▼▼▼
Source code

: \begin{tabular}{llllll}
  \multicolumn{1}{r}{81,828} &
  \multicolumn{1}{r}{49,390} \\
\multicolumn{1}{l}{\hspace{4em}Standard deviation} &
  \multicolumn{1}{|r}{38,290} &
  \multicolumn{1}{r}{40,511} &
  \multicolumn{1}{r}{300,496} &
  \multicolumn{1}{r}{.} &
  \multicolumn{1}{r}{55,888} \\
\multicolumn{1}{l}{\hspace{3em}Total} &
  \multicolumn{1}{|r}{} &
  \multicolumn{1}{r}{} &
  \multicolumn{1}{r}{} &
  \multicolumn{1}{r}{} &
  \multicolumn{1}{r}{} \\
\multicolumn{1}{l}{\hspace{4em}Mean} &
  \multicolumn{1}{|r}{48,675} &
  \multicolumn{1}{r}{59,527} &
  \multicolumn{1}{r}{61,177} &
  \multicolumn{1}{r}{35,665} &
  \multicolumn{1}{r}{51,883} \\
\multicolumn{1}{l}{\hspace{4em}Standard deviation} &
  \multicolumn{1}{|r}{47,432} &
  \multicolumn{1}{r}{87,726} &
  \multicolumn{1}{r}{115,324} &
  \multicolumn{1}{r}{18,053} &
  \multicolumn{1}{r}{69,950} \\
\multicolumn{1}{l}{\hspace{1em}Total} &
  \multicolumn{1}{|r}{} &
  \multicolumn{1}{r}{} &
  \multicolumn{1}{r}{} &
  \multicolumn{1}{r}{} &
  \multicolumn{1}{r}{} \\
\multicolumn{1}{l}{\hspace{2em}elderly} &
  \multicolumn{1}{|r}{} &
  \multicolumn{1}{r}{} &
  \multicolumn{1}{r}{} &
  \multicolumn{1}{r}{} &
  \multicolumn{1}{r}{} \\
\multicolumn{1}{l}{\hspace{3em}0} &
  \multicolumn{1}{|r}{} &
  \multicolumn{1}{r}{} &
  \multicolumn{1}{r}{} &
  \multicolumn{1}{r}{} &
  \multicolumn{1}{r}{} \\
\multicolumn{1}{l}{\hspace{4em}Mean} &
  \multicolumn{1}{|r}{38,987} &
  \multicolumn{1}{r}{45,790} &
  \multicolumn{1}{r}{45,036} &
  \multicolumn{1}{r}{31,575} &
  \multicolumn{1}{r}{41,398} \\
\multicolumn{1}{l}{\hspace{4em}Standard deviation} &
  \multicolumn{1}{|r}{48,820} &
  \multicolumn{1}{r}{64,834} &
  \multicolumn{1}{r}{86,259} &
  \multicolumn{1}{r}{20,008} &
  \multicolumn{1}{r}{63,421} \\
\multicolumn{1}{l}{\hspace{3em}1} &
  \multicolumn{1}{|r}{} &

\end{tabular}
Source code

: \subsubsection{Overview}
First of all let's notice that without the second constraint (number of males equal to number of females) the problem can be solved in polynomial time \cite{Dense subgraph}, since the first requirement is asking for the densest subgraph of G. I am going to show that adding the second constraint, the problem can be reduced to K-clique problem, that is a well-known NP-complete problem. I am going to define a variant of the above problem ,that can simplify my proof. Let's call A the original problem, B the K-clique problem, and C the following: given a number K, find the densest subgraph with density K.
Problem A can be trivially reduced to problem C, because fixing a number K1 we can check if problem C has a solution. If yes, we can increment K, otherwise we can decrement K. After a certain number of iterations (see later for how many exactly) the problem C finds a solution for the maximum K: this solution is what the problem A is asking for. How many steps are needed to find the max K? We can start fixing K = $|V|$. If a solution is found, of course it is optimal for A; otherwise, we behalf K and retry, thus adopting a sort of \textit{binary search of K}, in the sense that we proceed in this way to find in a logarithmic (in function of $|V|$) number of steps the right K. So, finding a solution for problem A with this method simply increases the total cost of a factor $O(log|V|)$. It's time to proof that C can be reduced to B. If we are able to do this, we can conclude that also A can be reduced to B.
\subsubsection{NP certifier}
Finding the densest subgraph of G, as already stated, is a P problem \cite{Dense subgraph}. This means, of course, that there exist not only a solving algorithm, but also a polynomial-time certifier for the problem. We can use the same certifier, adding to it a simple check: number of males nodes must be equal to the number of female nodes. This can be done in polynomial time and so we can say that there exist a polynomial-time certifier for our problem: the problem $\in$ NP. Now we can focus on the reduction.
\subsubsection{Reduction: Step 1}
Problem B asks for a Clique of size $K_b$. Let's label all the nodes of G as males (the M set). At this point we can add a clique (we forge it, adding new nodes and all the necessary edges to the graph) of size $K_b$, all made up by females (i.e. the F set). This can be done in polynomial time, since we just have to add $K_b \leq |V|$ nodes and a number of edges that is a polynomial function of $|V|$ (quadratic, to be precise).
▲▲▲
Problem to work on:
Go through the listing above, and whenever a line holds the word "subsubsection", copy it.

Response below:
: \subsubsection{Overview}
\subsubsection{NP certifier}
\subsubsection{Reduction: Step 1}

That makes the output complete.